(Collected data)

______________________________

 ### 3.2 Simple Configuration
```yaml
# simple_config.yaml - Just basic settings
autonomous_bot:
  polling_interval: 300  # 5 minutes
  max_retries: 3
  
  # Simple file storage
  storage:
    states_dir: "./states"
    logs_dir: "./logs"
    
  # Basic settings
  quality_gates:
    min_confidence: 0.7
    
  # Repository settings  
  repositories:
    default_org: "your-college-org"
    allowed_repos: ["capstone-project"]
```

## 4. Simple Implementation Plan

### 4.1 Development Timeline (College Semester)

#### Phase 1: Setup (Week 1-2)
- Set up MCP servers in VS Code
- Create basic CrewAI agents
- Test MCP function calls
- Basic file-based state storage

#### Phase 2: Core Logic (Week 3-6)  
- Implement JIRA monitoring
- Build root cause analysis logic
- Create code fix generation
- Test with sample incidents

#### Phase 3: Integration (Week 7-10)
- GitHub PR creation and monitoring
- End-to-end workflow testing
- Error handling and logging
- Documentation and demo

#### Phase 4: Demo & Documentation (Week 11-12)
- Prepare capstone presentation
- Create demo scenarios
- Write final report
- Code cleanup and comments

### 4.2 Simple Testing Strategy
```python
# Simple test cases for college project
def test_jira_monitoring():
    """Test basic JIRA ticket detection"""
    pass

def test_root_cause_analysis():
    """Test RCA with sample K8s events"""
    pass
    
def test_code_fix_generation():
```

______________________________

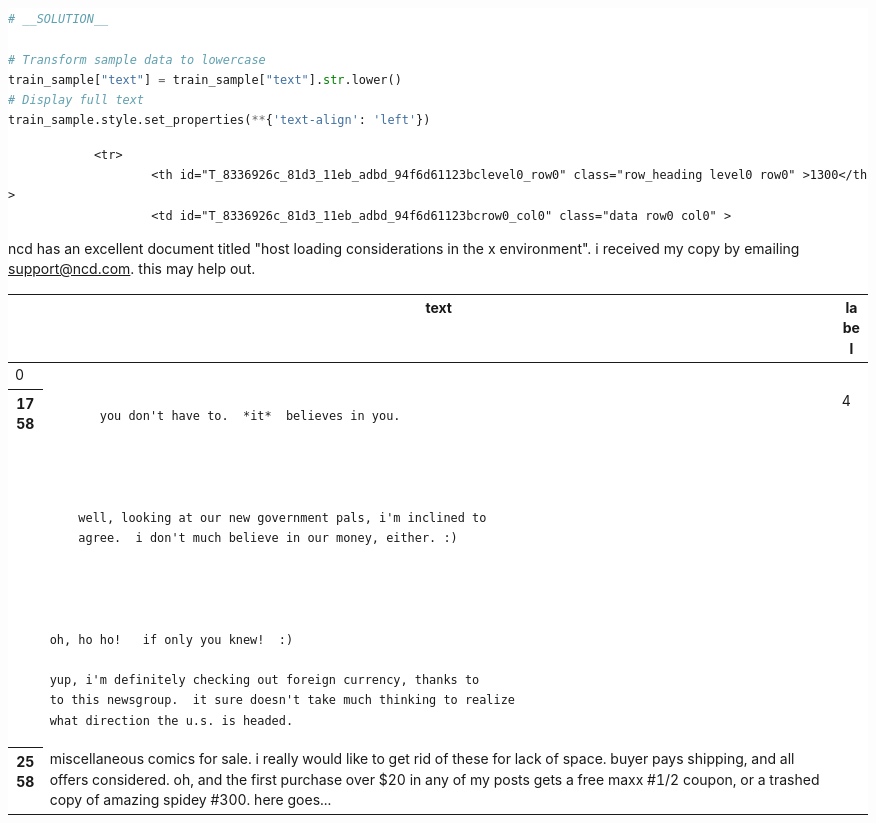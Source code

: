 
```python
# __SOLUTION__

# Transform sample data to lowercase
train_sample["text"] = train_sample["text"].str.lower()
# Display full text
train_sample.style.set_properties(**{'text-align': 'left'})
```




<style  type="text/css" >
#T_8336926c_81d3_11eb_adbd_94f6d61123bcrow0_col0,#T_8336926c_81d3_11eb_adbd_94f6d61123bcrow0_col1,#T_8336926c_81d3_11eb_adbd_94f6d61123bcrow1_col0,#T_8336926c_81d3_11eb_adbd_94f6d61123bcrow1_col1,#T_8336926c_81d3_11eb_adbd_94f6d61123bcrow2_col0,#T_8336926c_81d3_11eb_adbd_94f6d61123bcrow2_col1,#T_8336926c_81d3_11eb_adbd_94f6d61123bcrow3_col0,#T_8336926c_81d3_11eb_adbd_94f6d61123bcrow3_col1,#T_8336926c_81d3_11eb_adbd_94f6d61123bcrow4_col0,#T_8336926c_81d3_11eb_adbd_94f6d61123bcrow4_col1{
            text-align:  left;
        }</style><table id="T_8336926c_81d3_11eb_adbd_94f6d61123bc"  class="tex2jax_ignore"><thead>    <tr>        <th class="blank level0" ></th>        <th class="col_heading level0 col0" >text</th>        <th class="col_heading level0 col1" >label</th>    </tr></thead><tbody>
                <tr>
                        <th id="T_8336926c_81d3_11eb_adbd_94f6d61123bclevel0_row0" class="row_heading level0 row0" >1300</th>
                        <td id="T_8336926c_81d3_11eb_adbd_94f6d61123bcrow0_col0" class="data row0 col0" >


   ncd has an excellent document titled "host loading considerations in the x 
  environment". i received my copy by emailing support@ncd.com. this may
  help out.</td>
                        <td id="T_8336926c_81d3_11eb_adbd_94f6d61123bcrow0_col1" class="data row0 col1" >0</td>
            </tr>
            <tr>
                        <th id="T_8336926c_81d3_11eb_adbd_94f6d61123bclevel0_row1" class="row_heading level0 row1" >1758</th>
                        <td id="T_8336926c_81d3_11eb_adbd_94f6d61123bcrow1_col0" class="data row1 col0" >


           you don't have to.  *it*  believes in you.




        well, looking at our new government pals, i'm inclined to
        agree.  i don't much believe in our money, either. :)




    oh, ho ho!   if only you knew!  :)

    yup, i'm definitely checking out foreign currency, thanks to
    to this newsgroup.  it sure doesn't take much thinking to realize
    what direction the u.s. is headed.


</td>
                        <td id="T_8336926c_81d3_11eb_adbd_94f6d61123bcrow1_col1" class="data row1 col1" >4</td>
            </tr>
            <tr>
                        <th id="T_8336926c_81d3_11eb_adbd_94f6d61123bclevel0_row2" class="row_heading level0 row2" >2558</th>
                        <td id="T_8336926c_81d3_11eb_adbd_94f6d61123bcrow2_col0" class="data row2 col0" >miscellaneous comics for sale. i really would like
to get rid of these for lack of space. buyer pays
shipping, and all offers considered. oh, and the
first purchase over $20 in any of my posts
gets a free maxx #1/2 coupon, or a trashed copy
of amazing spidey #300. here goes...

______________________________

Where a line in the records above contains the string "text", copy that line.

Solution
train_sample["text"] = train_sample["text"].str.lower()
# Display full text
train_sample.style.set_properties(**{'text-align': 'left'})
<style  type="text/css" >
            text-align:  left;
        }</style><table id="T_8336926c_81d3_11eb_adbd_94f6d61123bc"  class="tex2jax_ignore"><thead>    <tr>        <th class="blank level0" ></th>        <th class="col_heading level0 col0" >text</th>        <th class="col_heading level0 col1" >label</th>    </tr></thead><tbody>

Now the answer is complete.